== Exercise goal ==
Lines in which "atom" appears should be pulled from the data below.
*** Input data ***
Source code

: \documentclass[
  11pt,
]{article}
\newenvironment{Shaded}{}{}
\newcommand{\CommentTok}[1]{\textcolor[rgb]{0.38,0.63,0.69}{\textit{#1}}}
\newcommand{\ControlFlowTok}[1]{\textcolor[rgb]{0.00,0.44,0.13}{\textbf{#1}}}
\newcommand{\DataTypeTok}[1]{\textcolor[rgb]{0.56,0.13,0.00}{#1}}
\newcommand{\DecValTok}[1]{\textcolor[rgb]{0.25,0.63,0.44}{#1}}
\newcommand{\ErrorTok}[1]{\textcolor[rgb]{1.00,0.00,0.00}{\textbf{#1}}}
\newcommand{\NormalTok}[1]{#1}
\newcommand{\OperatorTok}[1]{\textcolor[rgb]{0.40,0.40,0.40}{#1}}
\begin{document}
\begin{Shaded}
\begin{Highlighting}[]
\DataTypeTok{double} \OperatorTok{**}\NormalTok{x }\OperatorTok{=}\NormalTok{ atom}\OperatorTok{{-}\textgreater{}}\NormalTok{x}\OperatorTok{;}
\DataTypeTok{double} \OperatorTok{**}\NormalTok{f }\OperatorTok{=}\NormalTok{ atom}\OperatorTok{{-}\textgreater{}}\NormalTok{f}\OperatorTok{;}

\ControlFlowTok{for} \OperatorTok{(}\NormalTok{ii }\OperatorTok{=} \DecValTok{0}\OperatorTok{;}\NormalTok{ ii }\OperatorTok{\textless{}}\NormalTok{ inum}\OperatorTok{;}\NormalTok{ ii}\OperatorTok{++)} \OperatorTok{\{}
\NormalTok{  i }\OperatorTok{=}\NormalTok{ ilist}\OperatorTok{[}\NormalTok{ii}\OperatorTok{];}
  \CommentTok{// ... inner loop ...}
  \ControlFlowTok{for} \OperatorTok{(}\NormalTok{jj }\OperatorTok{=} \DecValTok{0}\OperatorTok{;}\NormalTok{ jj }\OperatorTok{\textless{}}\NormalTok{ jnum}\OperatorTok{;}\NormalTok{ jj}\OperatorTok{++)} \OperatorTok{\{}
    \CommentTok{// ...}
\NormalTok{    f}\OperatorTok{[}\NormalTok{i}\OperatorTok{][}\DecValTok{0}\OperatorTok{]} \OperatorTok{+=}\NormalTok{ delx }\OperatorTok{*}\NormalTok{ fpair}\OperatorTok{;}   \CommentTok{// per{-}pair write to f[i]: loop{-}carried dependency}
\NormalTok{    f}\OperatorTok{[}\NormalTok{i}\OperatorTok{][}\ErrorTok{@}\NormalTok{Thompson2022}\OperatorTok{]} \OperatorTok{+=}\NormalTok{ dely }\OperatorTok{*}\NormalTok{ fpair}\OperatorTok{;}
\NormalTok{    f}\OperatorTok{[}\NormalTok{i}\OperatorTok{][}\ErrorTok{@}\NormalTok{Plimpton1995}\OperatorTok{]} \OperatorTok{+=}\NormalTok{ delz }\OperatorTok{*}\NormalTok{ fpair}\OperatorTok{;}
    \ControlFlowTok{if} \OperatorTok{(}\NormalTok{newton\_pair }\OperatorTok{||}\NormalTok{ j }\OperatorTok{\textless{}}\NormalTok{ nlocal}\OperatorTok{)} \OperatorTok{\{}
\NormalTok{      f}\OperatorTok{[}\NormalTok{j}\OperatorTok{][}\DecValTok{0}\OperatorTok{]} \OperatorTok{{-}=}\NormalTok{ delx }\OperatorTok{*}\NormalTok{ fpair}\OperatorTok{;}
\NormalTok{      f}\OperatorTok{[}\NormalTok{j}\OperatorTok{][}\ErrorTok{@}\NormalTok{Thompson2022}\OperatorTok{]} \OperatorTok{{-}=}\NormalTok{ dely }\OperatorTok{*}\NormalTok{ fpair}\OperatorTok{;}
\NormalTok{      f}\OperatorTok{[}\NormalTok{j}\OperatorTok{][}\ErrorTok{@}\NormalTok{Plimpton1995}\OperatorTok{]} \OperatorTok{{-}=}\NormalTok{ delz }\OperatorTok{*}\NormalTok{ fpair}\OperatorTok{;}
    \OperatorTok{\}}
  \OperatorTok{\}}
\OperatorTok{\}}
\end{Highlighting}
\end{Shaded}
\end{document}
***
== Your solution ==
\DataTypeTok{double} \OperatorTok{**}\NormalTok{x }\OperatorTok{=}\NormalTok{ atom}\OperatorTok{{-}\textgreater{}}\NormalTok{x}\OperatorTok{;}
\DataTypeTok{double} \OperatorTok{**}\NormalTok{f }\OperatorTok{=}\NormalTok{ atom}\OperatorTok{{-}\textgreater{}}\NormalTok{f}\OperatorTok{;}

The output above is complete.